_Task_: Search the data for the string "centerY" and gather each line it is in.

START Data excerpts

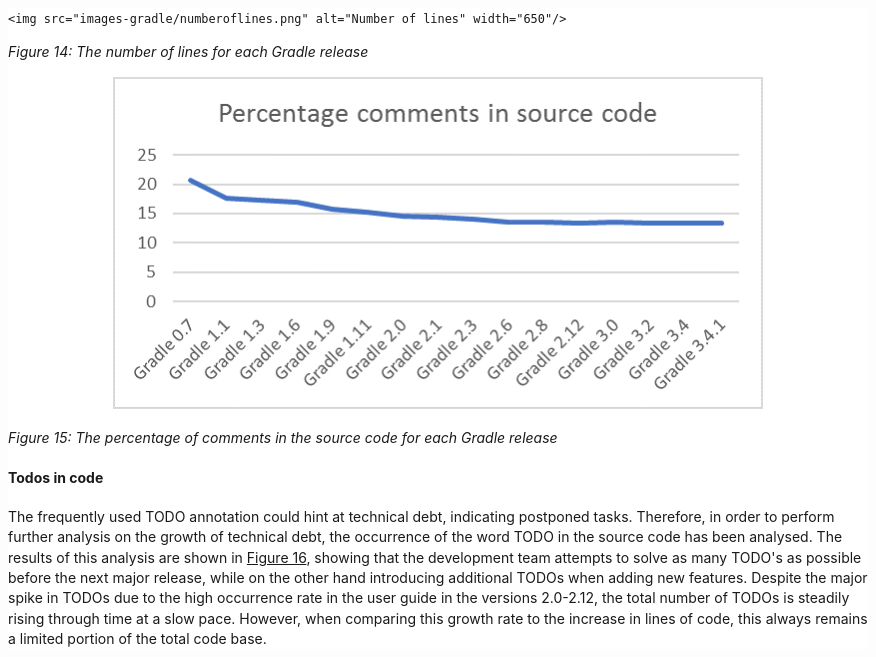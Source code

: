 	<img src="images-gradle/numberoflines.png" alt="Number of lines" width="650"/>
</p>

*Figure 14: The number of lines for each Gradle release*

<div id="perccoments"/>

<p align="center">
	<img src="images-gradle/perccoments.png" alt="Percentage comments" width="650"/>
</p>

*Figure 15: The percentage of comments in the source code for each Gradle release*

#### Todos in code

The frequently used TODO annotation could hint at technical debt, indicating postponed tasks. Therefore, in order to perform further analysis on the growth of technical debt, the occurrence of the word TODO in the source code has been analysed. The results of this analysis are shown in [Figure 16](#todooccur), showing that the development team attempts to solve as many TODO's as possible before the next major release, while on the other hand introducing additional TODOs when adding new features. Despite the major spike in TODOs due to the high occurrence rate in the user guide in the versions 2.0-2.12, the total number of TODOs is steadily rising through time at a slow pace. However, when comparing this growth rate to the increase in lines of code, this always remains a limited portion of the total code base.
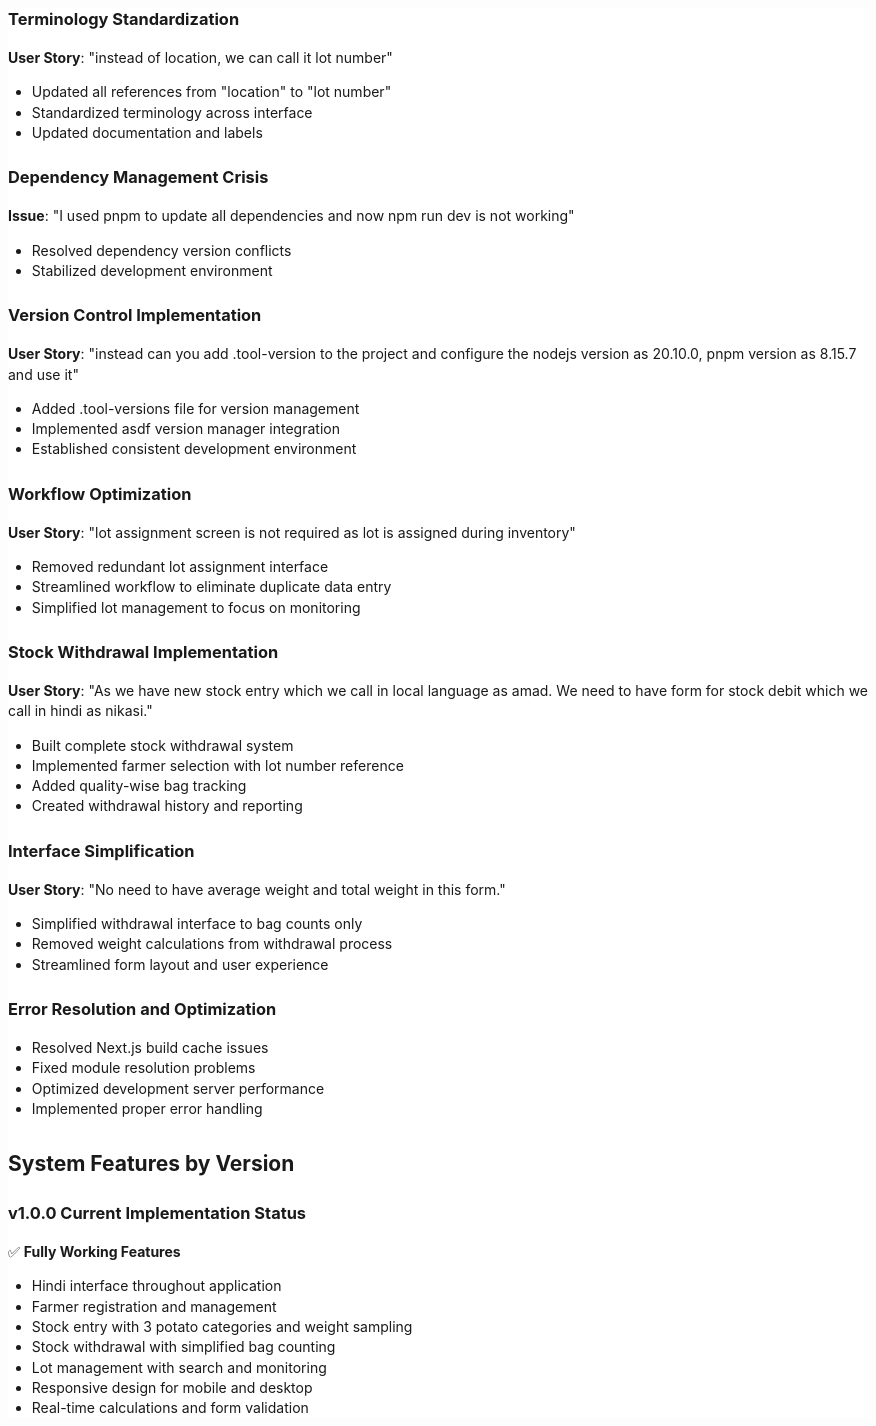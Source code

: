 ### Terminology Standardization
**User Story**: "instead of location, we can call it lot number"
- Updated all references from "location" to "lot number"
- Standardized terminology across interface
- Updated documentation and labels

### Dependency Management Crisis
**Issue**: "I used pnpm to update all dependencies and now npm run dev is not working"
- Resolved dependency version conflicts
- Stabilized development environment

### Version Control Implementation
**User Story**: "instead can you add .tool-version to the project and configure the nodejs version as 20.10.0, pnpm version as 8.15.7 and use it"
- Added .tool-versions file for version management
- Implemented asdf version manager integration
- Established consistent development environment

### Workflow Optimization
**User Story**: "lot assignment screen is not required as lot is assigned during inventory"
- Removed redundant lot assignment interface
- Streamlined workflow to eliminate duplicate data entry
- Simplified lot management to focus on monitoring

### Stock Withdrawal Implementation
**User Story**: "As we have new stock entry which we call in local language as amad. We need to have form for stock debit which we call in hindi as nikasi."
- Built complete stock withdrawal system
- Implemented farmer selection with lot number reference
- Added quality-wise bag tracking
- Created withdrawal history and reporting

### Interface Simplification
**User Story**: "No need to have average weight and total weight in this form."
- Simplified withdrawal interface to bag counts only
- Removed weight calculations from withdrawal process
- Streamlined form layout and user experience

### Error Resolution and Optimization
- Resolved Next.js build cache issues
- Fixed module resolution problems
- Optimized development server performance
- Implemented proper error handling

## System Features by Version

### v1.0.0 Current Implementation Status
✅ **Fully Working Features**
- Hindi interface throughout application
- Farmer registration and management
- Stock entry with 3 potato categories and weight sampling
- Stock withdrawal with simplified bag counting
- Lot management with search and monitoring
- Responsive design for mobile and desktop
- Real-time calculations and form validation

END Data excerpts
START Data excerpts

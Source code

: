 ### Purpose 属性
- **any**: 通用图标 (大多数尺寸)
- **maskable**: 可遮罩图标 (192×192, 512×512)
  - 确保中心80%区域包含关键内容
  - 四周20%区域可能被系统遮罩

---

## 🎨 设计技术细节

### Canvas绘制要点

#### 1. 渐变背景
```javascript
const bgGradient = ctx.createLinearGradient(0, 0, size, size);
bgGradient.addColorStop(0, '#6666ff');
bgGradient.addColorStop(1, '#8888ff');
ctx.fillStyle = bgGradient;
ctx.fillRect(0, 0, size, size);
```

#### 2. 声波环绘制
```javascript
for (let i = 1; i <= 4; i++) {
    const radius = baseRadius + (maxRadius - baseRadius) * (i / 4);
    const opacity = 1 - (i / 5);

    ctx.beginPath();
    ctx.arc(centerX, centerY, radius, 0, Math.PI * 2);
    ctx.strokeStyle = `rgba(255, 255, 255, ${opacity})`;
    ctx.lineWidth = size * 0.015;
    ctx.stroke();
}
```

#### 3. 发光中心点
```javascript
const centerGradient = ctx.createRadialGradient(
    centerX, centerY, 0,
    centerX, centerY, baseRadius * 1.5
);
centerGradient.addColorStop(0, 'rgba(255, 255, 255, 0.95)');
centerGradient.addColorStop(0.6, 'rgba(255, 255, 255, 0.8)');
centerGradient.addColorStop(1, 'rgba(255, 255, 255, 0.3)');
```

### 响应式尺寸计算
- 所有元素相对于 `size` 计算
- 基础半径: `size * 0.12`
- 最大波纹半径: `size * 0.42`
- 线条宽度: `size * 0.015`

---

END Data excerpts
START Data excerpts

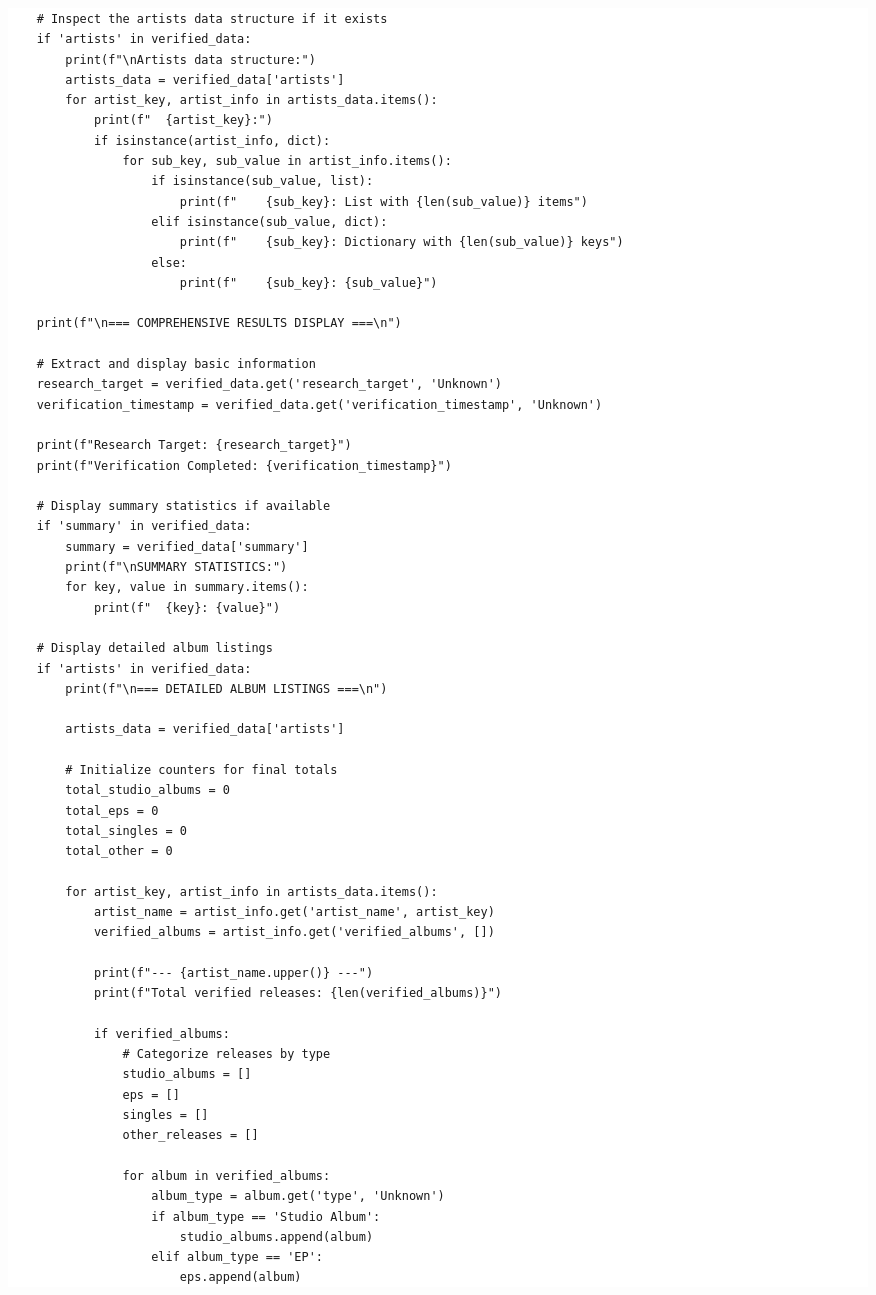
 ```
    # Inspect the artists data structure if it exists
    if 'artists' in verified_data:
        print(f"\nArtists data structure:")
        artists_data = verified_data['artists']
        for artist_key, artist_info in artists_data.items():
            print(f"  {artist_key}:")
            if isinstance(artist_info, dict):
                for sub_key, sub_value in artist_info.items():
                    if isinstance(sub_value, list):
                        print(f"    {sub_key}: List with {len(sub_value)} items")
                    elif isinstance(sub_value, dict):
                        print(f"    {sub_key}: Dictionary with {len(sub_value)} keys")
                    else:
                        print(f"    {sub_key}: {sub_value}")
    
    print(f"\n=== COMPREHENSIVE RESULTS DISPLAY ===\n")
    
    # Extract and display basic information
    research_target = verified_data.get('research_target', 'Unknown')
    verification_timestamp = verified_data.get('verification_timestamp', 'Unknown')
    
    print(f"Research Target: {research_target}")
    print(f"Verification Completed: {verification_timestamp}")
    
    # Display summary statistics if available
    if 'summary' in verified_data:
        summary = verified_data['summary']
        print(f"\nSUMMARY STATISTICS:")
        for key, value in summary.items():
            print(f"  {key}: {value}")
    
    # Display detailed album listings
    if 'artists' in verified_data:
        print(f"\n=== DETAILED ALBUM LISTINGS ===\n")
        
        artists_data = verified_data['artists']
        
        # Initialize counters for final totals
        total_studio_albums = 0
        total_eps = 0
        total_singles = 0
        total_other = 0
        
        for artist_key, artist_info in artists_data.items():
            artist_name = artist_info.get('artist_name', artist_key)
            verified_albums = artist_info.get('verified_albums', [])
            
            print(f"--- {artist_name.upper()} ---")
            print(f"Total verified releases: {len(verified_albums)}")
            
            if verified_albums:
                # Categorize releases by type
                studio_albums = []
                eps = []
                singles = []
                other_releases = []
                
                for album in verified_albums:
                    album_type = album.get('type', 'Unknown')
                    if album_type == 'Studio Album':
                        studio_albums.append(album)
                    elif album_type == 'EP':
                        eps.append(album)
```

END Data excerpts

_Worked solution_:
    ctx.arc(centerX, centerY, radius, 0, Math.PI * 2);
    centerX, centerY, 0,
    centerX, centerY, baseRadius * 1.5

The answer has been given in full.